• **Exercise goal**: Every line below that has "None" in it should be copied.

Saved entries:
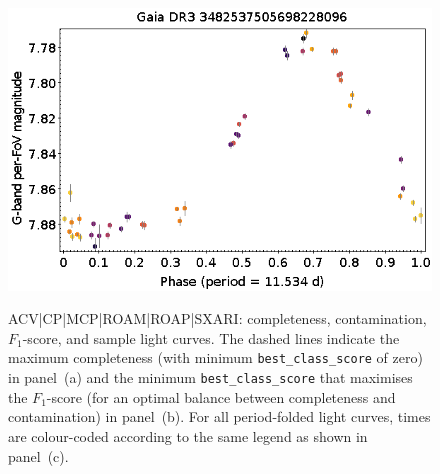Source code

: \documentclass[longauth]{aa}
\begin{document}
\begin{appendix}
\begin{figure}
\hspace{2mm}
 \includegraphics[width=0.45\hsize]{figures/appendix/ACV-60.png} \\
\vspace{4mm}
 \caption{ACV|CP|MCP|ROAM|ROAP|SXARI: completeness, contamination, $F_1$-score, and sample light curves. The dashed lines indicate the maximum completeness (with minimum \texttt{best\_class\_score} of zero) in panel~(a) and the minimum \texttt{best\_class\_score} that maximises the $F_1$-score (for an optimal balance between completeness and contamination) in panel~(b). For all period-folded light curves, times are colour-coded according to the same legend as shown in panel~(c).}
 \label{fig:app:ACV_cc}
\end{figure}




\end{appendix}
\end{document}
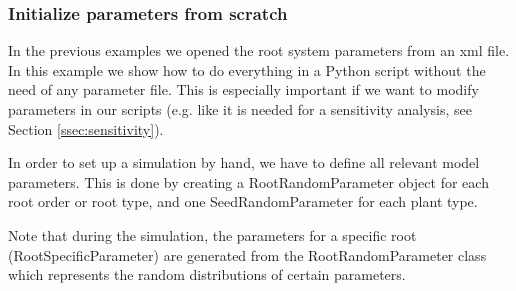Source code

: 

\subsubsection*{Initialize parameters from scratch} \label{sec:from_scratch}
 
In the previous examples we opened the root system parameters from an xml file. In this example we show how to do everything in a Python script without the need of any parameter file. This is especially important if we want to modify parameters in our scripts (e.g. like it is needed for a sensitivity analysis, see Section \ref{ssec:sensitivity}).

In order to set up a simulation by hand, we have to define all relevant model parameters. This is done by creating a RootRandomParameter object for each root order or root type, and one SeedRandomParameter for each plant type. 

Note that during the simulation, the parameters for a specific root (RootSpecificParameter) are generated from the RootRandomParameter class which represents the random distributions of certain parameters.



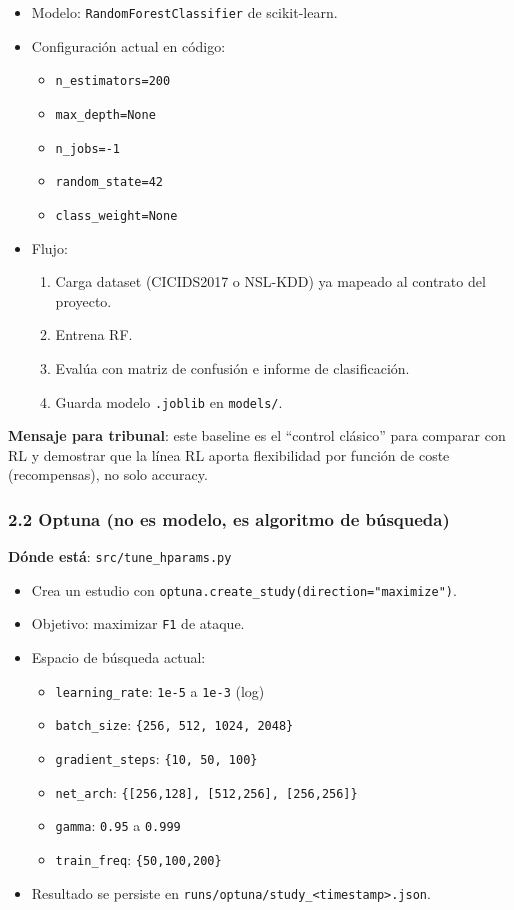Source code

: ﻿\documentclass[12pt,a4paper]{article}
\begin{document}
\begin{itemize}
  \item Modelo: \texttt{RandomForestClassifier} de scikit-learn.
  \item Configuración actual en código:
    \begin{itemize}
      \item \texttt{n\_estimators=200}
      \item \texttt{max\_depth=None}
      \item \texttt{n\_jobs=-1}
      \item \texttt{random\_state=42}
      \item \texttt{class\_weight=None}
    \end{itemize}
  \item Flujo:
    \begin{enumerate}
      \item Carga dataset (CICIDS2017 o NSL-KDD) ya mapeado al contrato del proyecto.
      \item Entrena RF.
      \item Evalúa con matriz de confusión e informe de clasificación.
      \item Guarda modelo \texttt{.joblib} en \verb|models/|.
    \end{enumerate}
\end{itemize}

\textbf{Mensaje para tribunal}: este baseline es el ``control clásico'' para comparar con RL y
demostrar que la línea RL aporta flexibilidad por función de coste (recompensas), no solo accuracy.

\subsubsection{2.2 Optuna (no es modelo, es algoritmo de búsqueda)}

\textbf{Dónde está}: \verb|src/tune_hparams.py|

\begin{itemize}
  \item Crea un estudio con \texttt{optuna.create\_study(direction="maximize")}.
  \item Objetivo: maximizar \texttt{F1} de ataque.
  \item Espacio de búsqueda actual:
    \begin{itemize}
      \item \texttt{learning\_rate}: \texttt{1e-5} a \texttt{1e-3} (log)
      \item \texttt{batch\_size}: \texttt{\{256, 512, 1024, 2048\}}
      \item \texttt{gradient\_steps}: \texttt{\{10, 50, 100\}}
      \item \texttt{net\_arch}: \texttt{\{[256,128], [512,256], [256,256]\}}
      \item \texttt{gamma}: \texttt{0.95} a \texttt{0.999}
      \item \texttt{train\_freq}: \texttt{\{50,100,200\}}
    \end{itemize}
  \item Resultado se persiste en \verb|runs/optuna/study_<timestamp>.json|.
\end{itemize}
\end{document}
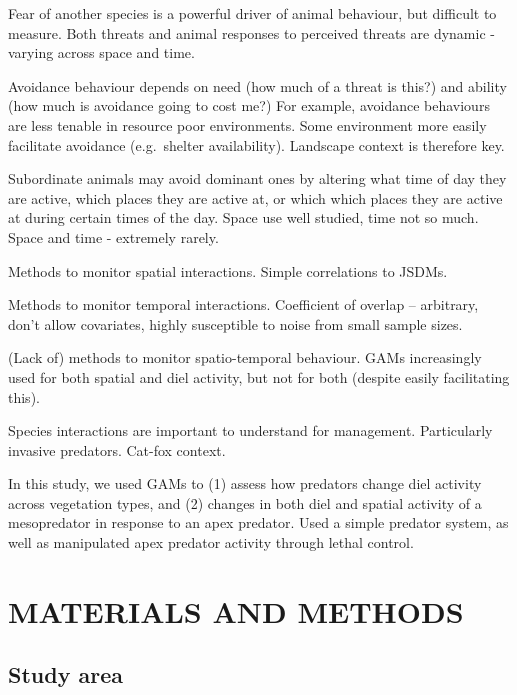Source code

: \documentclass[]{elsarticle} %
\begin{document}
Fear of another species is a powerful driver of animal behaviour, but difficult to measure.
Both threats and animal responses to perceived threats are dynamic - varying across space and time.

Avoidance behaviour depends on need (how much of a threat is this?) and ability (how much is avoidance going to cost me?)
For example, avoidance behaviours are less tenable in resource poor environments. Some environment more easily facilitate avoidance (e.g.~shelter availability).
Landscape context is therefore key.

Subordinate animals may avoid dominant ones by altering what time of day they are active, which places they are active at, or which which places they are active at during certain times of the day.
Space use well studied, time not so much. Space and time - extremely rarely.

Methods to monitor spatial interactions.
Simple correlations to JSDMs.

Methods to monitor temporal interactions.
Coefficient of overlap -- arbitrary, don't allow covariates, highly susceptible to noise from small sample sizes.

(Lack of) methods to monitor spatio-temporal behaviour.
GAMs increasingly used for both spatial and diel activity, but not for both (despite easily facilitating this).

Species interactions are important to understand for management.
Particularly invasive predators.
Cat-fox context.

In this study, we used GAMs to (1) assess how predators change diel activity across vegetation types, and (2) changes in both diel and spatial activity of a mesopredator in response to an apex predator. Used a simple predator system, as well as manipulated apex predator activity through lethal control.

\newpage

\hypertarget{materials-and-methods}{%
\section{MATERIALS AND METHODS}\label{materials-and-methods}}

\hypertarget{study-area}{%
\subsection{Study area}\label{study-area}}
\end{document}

* * *

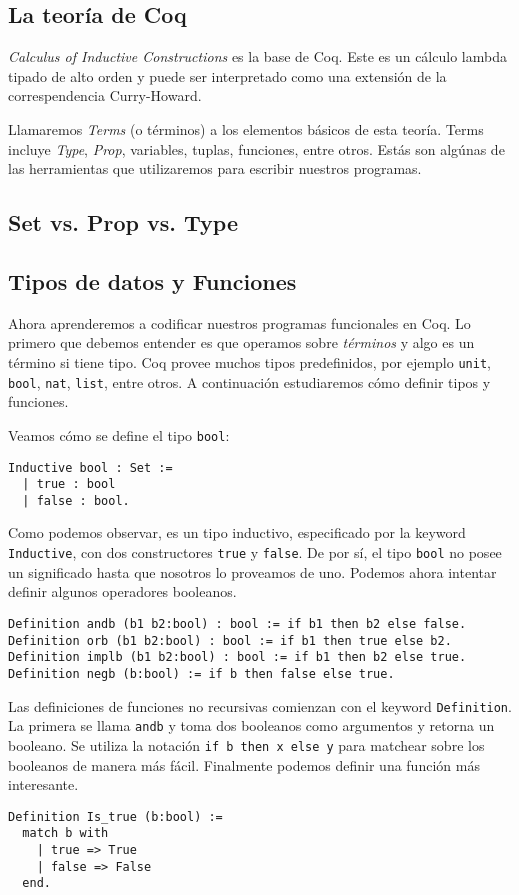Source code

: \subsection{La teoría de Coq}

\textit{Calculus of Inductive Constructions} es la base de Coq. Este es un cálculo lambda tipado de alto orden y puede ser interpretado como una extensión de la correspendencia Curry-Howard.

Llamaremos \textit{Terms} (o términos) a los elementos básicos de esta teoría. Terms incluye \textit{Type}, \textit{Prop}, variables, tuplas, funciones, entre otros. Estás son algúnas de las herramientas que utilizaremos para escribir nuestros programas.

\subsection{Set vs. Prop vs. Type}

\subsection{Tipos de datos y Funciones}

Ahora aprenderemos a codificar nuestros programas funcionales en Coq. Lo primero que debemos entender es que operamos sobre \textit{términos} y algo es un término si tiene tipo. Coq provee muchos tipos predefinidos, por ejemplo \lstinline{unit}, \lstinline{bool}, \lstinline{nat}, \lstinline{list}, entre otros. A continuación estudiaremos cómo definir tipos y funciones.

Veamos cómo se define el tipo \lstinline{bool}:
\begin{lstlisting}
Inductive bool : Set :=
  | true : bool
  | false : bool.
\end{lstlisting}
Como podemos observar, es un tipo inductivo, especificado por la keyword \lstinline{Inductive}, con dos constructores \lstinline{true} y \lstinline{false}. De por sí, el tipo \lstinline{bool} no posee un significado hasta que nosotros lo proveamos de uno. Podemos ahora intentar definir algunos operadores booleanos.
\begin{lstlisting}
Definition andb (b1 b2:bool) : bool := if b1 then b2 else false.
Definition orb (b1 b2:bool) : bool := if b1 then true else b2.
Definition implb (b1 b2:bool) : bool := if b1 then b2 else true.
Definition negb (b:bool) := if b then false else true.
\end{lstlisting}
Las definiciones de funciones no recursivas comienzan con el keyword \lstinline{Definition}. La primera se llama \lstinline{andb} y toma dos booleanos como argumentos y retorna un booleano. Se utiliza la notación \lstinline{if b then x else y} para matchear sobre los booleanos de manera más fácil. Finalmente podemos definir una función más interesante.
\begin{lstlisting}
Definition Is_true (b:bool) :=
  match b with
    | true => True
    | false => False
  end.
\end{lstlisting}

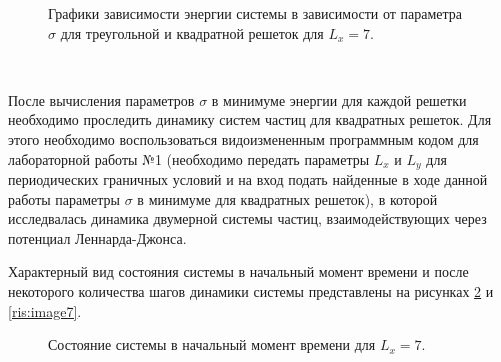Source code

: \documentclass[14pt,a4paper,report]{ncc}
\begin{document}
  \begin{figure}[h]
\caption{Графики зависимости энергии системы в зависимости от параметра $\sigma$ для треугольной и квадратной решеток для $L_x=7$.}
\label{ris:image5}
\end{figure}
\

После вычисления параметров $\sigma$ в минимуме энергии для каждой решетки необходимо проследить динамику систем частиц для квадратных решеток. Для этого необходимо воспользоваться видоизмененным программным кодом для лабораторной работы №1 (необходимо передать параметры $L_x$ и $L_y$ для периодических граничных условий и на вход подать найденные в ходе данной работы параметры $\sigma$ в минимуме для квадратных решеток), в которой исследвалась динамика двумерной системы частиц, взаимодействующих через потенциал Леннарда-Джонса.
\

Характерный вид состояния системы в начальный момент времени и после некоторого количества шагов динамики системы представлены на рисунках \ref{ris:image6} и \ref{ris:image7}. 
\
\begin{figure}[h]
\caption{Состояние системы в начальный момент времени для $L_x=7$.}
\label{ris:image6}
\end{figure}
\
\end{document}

...

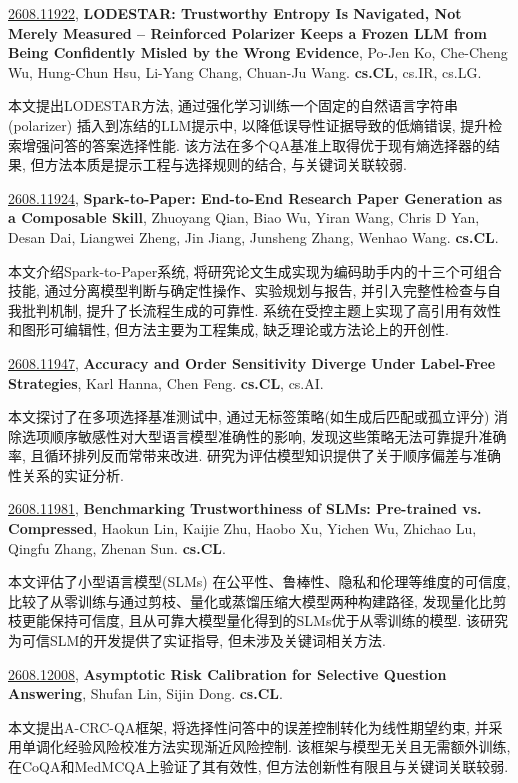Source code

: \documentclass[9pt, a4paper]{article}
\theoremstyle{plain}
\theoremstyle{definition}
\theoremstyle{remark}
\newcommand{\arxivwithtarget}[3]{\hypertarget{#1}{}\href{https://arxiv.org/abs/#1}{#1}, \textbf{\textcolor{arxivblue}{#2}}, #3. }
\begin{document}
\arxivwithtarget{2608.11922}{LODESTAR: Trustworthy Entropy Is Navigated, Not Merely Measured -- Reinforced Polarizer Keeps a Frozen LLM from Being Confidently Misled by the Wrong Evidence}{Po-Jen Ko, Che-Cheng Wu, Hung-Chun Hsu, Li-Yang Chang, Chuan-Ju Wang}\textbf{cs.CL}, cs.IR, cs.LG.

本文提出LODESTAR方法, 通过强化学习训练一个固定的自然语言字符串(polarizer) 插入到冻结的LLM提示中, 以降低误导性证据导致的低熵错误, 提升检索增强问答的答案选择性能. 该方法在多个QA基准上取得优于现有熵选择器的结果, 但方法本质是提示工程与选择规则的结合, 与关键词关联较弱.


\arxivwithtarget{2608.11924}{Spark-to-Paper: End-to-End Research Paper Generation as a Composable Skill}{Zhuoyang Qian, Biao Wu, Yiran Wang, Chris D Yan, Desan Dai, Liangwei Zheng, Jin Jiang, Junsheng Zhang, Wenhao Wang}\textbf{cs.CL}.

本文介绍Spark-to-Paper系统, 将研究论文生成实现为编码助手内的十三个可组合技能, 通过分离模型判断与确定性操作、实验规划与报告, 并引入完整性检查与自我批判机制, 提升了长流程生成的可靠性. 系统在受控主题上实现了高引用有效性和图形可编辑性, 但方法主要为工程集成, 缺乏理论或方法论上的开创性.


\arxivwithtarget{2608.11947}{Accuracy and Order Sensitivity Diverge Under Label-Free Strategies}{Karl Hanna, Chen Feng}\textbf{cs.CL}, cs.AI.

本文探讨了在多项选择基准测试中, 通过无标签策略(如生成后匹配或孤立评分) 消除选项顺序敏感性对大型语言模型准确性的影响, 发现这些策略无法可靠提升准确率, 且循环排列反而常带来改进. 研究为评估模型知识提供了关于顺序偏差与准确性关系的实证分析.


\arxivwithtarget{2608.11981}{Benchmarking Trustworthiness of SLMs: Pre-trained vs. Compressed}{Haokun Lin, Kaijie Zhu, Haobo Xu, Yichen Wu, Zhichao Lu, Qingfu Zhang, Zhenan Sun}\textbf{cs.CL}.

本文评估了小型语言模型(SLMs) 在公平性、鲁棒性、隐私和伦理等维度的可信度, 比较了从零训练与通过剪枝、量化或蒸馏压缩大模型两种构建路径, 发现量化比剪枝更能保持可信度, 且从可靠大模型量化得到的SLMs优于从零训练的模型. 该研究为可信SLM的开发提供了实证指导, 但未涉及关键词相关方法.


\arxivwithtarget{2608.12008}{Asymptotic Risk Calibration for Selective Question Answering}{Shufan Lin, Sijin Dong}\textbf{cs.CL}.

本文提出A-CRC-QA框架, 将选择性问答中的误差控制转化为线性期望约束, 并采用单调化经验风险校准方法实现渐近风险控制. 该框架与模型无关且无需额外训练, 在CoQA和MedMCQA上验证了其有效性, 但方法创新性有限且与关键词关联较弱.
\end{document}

• **Answer to this problem**:
      \item \texttt{max\_depth=None}
      \item \texttt{class\_weight=None}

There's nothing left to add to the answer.